Tensor Display 3D TV From MIT Media Lab May Be 'Window Into Another World'

New 3D TV Requires No Glasses

In the trailer for Tim Burton's May remake of "The Dark Shadows," Johnny Depp's character wakes up after a centuries-long sleep and sees a television. "Reveal yourself, tiny songstress!" he shouts at the figure on the screen before destroying the set in a rage against its "sorcery." It's funny, but not necessarily believable. After all, even Rip Van Winkle would be able to tell the difference between 3D life and 2D TV, wouldn't he?

A group of students at MIT's Media Lab may soon make matters rather more confusing. They're working on a new kind of TV called a "tensor display," the first 3D TV that produces an image as clear and bright as that of a traditional TV without requiring viewers to wear glasses. What's more, viewers will be able to see different parts of the image, depending on where they are in relation to the screen -- a first in home entertainment.

"As you move around the room, you don't just see the same perspective on the video," grad student Matt Hirsch, one of the researchers on the team, told The Huffington Post. "If there's a signpost in the video, it will block different parts of the screen, depending on whether you're looking from the left or the right side of the TV."

This quality, called "multiview 3D," simulates the act of looking at an object in a whole new way. If you were to watch an outdoors scene, for example, and looked up at the screen while lying on the floor, you might be able to see up to the sky, even if it's not visible when the screen is viewed straight-on. The fact that each of your eyes will see objects on the screen from slightly different angles will help create the illusion that you're looking at something truly three-dimensional.

Hirsch likens the experience to peering through "a window into another world."

You can learn about the technical details of the tensor display in the YouTube video embedded above, but the basic idea is that it uses four LCD screens, layered atop one another and flickering at different times, to trick the eye into thinking it's looking at a 3D image. Today's LCD screens don't refresh fast enough to make more than a rough prototype, but Hirsch estimated that a working model is just a few years away.

The bigger obstacle will be finding someone to shoot video suitable for the tensor display. Every single shot of a such movie will need to be captured from 25 to 30 angles -- quite an undertaking for directors, who have yet to fully embrace traditional 3D.

Hirsch said he thinks tensor displays can succeed anyway. "I can imagine the first place for this to take off would be video gaming, where you can just have the computer's virtual camera in the scene move around to all the positions where the player should have imagery, and it could just send that as an input to our algorithm, to run these displays," he said.

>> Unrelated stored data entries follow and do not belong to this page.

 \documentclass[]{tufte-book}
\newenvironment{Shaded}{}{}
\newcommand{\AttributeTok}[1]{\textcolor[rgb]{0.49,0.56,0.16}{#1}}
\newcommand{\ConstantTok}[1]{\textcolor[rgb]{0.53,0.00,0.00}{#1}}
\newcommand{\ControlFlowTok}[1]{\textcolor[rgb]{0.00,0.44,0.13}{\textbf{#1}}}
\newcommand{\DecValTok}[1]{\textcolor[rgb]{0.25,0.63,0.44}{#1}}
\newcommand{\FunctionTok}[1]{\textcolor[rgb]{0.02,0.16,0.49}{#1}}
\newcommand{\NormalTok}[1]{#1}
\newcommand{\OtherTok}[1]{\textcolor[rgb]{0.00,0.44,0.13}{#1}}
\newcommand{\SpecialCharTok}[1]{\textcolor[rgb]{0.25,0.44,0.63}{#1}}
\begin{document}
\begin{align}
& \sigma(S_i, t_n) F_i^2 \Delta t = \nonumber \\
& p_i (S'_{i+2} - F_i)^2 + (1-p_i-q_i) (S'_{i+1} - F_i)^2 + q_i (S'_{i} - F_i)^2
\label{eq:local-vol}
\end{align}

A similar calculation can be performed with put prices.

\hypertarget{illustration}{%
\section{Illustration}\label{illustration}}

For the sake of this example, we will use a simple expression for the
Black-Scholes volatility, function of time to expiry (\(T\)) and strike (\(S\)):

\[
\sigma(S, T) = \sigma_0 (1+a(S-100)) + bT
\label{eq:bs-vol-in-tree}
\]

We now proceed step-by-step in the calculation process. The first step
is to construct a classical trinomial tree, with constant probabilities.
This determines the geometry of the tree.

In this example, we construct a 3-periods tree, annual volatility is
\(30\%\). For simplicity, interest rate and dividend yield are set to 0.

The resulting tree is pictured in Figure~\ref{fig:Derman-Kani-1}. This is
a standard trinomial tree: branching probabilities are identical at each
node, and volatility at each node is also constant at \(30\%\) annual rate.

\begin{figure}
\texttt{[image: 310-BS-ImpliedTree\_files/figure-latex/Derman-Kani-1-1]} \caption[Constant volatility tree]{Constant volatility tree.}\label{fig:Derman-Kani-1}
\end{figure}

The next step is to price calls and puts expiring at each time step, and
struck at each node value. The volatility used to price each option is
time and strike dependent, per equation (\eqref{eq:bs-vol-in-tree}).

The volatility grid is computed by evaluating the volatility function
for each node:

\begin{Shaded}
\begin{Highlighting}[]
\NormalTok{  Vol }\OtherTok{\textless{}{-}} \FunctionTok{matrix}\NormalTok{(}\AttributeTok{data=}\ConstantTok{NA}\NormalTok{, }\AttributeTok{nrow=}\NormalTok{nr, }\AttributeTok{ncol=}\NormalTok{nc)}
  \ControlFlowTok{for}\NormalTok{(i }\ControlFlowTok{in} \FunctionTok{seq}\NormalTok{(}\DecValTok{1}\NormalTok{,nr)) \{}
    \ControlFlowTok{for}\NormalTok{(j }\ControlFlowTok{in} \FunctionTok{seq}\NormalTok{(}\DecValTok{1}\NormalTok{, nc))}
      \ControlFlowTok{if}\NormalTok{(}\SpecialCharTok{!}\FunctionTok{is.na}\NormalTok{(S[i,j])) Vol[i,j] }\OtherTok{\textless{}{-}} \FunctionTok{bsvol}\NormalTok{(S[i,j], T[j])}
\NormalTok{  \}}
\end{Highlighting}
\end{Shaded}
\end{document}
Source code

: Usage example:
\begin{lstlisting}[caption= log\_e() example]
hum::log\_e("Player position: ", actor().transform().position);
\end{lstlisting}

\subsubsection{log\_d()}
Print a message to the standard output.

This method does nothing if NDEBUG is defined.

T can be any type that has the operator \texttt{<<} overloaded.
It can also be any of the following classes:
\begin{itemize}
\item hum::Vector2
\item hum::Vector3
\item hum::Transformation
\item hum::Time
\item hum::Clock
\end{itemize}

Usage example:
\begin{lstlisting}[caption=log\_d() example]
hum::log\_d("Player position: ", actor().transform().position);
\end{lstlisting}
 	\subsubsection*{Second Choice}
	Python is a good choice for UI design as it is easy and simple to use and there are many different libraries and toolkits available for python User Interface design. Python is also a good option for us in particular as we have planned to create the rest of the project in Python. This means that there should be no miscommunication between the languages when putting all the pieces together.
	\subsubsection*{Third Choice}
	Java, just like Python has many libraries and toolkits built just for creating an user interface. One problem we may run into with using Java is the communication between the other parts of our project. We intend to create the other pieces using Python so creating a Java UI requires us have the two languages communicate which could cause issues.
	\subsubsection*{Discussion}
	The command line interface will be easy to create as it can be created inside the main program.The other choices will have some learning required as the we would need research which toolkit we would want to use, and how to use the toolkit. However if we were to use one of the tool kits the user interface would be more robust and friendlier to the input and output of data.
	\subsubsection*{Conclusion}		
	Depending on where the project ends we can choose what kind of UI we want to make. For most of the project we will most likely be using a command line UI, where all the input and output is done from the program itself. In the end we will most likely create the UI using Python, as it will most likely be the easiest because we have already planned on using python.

The next stop on the road to the "window into the other world" is the Siggraph Conference in Los Angeles, where Hirsch and the rest of the team will show their prototype to peers in display technology field. And the ultimate goal?

"As we get better and better at making these multiview 3D displays, we'll be able to really blur the lines between what's real and what's not real," Hirsch said. "Eventually, we hope it can become a vehicle for your wildest dreams."